# Directions
Using the listing below, work out how many lines contain the word "gradient", and respond with that number alone.

[Opening Material for the task section]

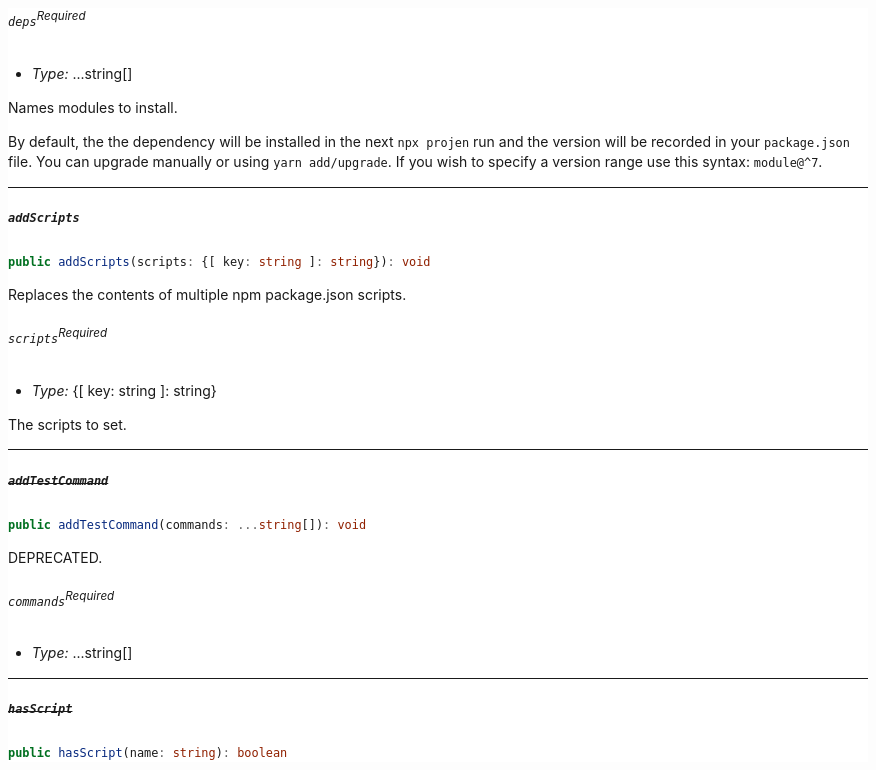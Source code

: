 ###### `deps`<sup>Required</sup> <a name="deps" id="dzuelu-projen.DzueluTypeScriptProject.addPeerDeps.parameter.deps"></a>

- *Type:* ...string[]

Names modules to install.

By default, the the dependency will
be installed in the next `npx projen` run and the version will be recorded
in your `package.json` file. You can upgrade manually or using `yarn
add/upgrade`. If you wish to specify a version range use this syntax:
`module@^7`.

---

##### `addScripts` <a name="addScripts" id="dzuelu-projen.DzueluTypeScriptProject.addScripts"></a>

```typescript
public addScripts(scripts: {[ key: string ]: string}): void
```

Replaces the contents of multiple npm package.json scripts.

###### `scripts`<sup>Required</sup> <a name="scripts" id="dzuelu-projen.DzueluTypeScriptProject.addScripts.parameter.scripts"></a>

- *Type:* {[ key: string ]: string}

The scripts to set.

---

##### ~~`addTestCommand`~~ <a name="addTestCommand" id="dzuelu-projen.DzueluTypeScriptProject.addTestCommand"></a>

```typescript
public addTestCommand(commands: ...string[]): void
```

DEPRECATED.

###### `commands`<sup>Required</sup> <a name="commands" id="dzuelu-projen.DzueluTypeScriptProject.addTestCommand.parameter.commands"></a>

- *Type:* ...string[]

---

##### ~~`hasScript`~~ <a name="hasScript" id="dzuelu-projen.DzueluTypeScriptProject.hasScript"></a>

```typescript
public hasScript(name: string): boolean
```
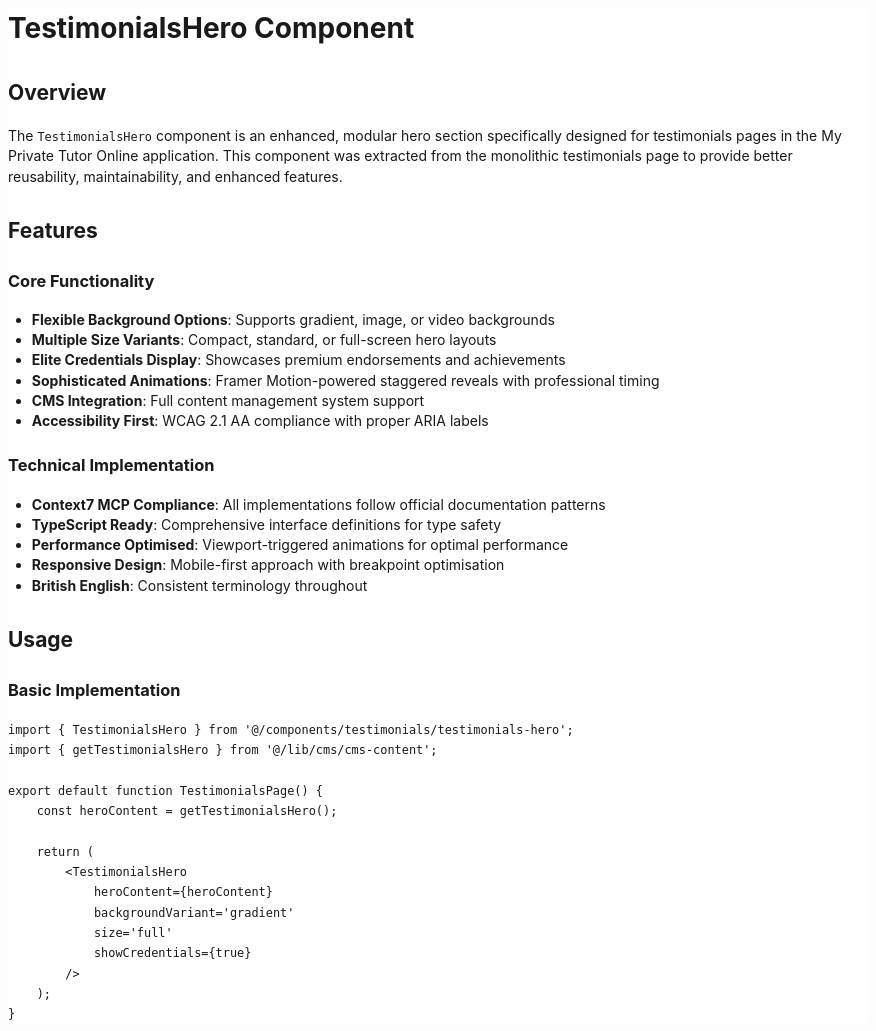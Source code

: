 # TestimonialsHero Component

## Overview

The `TestimonialsHero` component is an enhanced, modular hero section
specifically designed for testimonials pages in the My Private Tutor Online
application. This component was extracted from the monolithic testimonials page
to provide better reusability, maintainability, and enhanced features.

## Features

### Core Functionality

- **Flexible Background Options**: Supports gradient, image, or video
  backgrounds
- **Multiple Size Variants**: Compact, standard, or full-screen hero layouts
- **Elite Credentials Display**: Showcases premium endorsements and achievements
- **Sophisticated Animations**: Framer Motion-powered staggered reveals with
  professional timing
- **CMS Integration**: Full content management system support
- **Accessibility First**: WCAG 2.1 AA compliance with proper ARIA labels

### Technical Implementation

- **Context7 MCP Compliance**: All implementations follow official documentation
  patterns
- **TypeScript Ready**: Comprehensive interface definitions for type safety
- **Performance Optimised**: Viewport-triggered animations for optimal
  performance
- **Responsive Design**: Mobile-first approach with breakpoint optimisation
- **British English**: Consistent terminology throughout

## Usage

### Basic Implementation

```tsx
import { TestimonialsHero } from '@/components/testimonials/testimonials-hero';
import { getTestimonialsHero } from '@/lib/cms/cms-content';

export default function TestimonialsPage() {
	const heroContent = getTestimonialsHero();

	return (
		<TestimonialsHero
			heroContent={heroContent}
			backgroundVariant='gradient'
			size='full'
			showCredentials={true}
		/>
	);
}
```

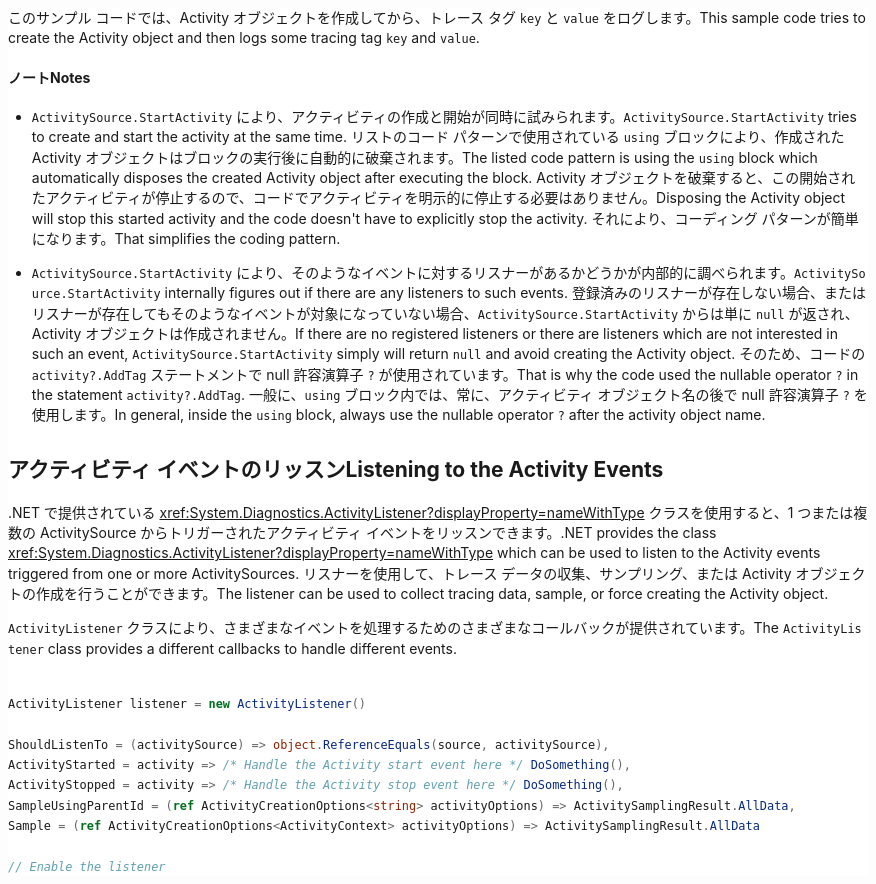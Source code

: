 <span data-ttu-id="7d3e5-128">このサンプル コードでは、Activity オブジェクトを作成してから、トレース タグ `key` と `value` をログします。</span><span class="sxs-lookup"><span data-stu-id="7d3e5-128">This sample code tries to create the Activity object and then logs some tracing tag `key` and `value`.</span></span>

#### <a name="notes"></a><span data-ttu-id="7d3e5-129">ノート</span><span class="sxs-lookup"><span data-stu-id="7d3e5-129">Notes</span></span>

- <span data-ttu-id="7d3e5-130">`ActivitySource.StartActivity` により、アクティビティの作成と開始が同時に試みられます。</span><span class="sxs-lookup"><span data-stu-id="7d3e5-130">`ActivitySource.StartActivity` tries to create and start the activity at the same time.</span></span> <span data-ttu-id="7d3e5-131">リストのコード パターンで使用されている `using` ブロックにより、作成された Activity オブジェクトはブロックの実行後に自動的に破棄されます。</span><span class="sxs-lookup"><span data-stu-id="7d3e5-131">The listed code pattern is using the `using` block which automatically disposes the created Activity object after executing the block.</span></span> <span data-ttu-id="7d3e5-132">Activity オブジェクトを破棄すると、この開始されたアクティビティが停止するので、コードでアクティビティを明示的に停止する必要はありません。</span><span class="sxs-lookup"><span data-stu-id="7d3e5-132">Disposing the Activity object will stop this started activity and the code doesn't have to explicitly stop the activity.</span></span> <span data-ttu-id="7d3e5-133">それにより、コーディング パターンが簡単になります。</span><span class="sxs-lookup"><span data-stu-id="7d3e5-133">That simplifies the coding pattern.</span></span>

- <span data-ttu-id="7d3e5-134">`ActivitySource.StartActivity` により、そのようなイベントに対するリスナーがあるかどうかが内部的に調べられます。</span><span class="sxs-lookup"><span data-stu-id="7d3e5-134">`ActivitySource.StartActivity` internally figures out if there are any listeners to such events.</span></span> <span data-ttu-id="7d3e5-135">登録済みのリスナーが存在しない場合、またはリスナーが存在してもそのようなイベントが対象になっていない場合、`ActivitySource.StartActivity` からは単に `null` が返され、Activity オブジェクトは作成されません。</span><span class="sxs-lookup"><span data-stu-id="7d3e5-135">If there are no registered listeners or there are listeners which are not interested in such an event, `ActivitySource.StartActivity` simply will return `null` and avoid creating the Activity object.</span></span> <span data-ttu-id="7d3e5-136">そのため、コードの `activity?.AddTag` ステートメントで null 許容演算子 `?` が使用されています。</span><span class="sxs-lookup"><span data-stu-id="7d3e5-136">That is why the code used the nullable operator `?`  in the statement `activity?.AddTag`.</span></span> <span data-ttu-id="7d3e5-137">一般に、`using` ブロック内では、常に、アクティビティ オブジェクト名の後で null 許容演算子 `?` を使用します。</span><span class="sxs-lookup"><span data-stu-id="7d3e5-137">In general, inside the `using` block, always use the nullable operator `?` after the activity object name.</span></span>

## <a name="listening-to-the-activity-events"></a><span data-ttu-id="7d3e5-138">アクティビティ イベントのリッスン</span><span class="sxs-lookup"><span data-stu-id="7d3e5-138">Listening to the Activity Events</span></span>

<span data-ttu-id="7d3e5-139">.NET で提供されている <xref:System.Diagnostics.ActivityListener?displayProperty=nameWithType> クラスを使用すると、1 つまたは複数の ActivitySource からトリガーされたアクティビティ イベントをリッスンできます。</span><span class="sxs-lookup"><span data-stu-id="7d3e5-139">.NET provides the class <xref:System.Diagnostics.ActivityListener?displayProperty=nameWithType> which can be used to listen to the Activity events triggered from one or more ActivitySources.</span></span>
<span data-ttu-id="7d3e5-140">リスナーを使用して、トレース データの収集、サンプリング、または Activity オブジェクトの作成を行うことができます。</span><span class="sxs-lookup"><span data-stu-id="7d3e5-140">The listener can be used to collect tracing data, sample, or force creating the Activity object.</span></span>

<span data-ttu-id="7d3e5-141">`ActivityListener` クラスにより、さまざまなイベントを処理するためのさまざまなコールバックが提供されています。</span><span class="sxs-lookup"><span data-stu-id="7d3e5-141">The `ActivityListener` class provides a different callbacks to handle different events.</span></span>

```csharp

ActivityListener listener = new ActivityListener()

ShouldListenTo = (activitySource) => object.ReferenceEquals(source, activitySource),
ActivityStarted = activity => /* Handle the Activity start event here */ DoSomething(),
ActivityStopped = activity => /* Handle the Activity stop event here */ DoSomething(),
SampleUsingParentId = (ref ActivityCreationOptions<string> activityOptions) => ActivitySamplingResult.AllData,
Sample = (ref ActivityCreationOptions<ActivityContext> activityOptions) => ActivitySamplingResult.AllData

// Enable the listener
```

[Closing Material for the task section]

# Answer for this exercise
2